• EXERCISE DATA
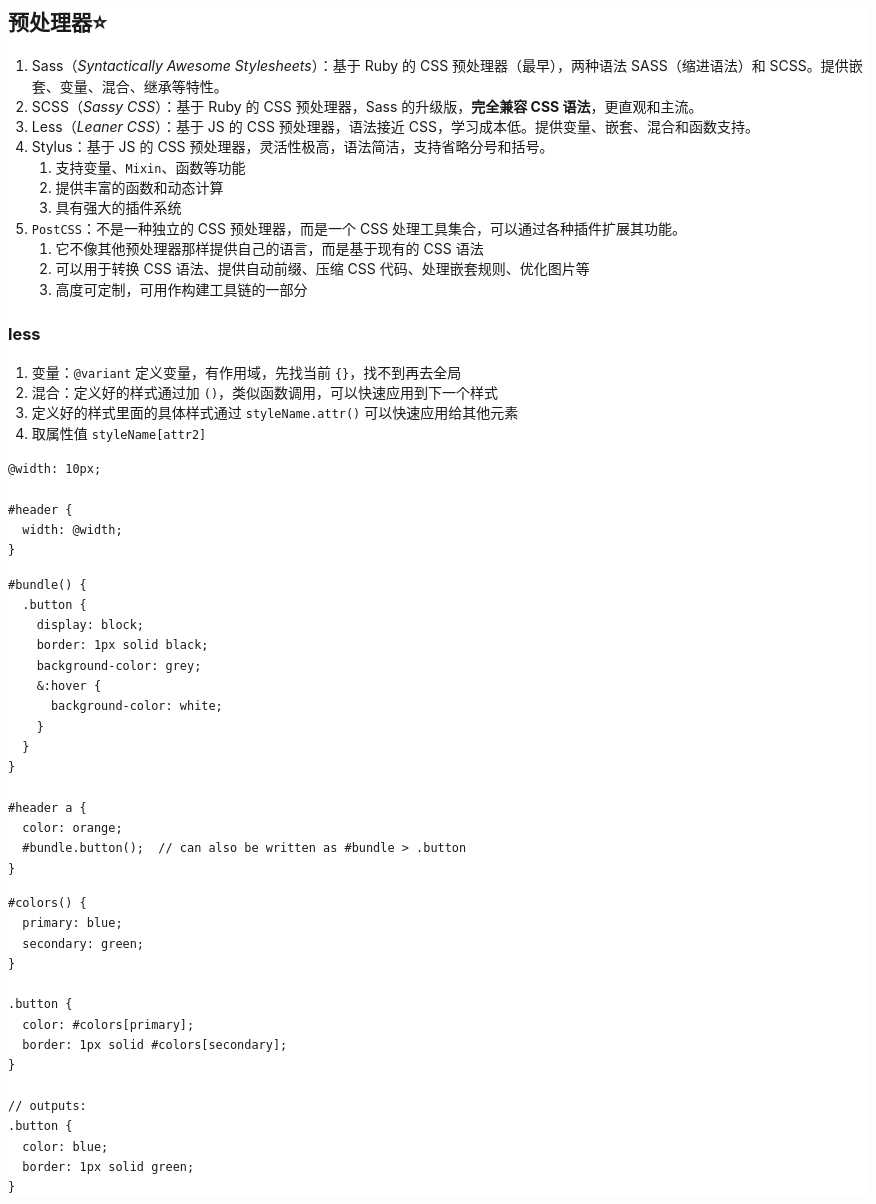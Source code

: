 ## 预处理器⭐

1. Sass（*Syntactically Awesome Stylesheets*）：基于 Ruby 的 CSS 预处理器（最早），两种语法 SASS（缩进语法）和 SCSS。提供嵌套、变量、混合、继承等特性。
2. SCSS（*Sassy CSS*）：基于 Ruby 的 CSS 预处理器，Sass 的升级版，**完全兼容 CSS 语法**，更直观和主流。
3. Less（*Leaner CSS*）：基于 JS 的 CSS 预处理器，语法接近 CSS，学习成本低。提供变量、嵌套、混合和函数支持。
4. Stylus：基于 JS 的 CSS 预处理器，灵活性极高，语法简洁，支持省略分号和括号。
   1. 支持变量、`Mixin`、函数等功能
   2. 提供丰富的函数和动态计算
   3. 具有强大的插件系统
5. `PostCSS`：不是一种独立的 CSS 预处理器，而是一个 CSS 处理工具集合，可以通过各种插件扩展其功能。
   1. 它不像其他预处理器那样提供自己的语言，而是基于现有的 CSS 语法
   2. 可以用于转换 CSS 语法、提供自动前缀、压缩 CSS 代码、处理嵌套规则、优化图片等
   3. 高度可定制，可用作构建工具链的一部分

### less

1. 变量：`@variant` 定义变量，有作用域，先找当前 `{}`，找不到再去全局
2. 混合：定义好的样式通过加 `()`，类似函数调用，可以快速应用到下一个样式
3. 定义好的样式里面的具体样式通过 `styleName.attr()` 可以快速应用给其他元素
4. 取属性值 `styleName[attr2]`

```less
@width: 10px;

#header {
  width: @width;
}
```

```less
#bundle() {
  .button {
    display: block;
    border: 1px solid black;
    background-color: grey;
    &:hover {
      background-color: white;
    }
  }
}

#header a {
  color: orange;
  #bundle.button();  // can also be written as #bundle > .button
}
```

```less
#colors() {
  primary: blue;
  secondary: green;
}

.button {
  color: #colors[primary];
  border: 1px solid #colors[secondary];
}

// outputs:
.button {
  color: blue;
  border: 1px solid green;
}
```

• WHAT THE TASK REQUIRES
Bring together all lines from the listing that contain the word "styleName".

• SOLVED EXERCISE
3. 定义好的样式里面的具体样式通过 `styleName.attr()` 可以快速应用给其他元素
4. 取属性值 `styleName[attr2]`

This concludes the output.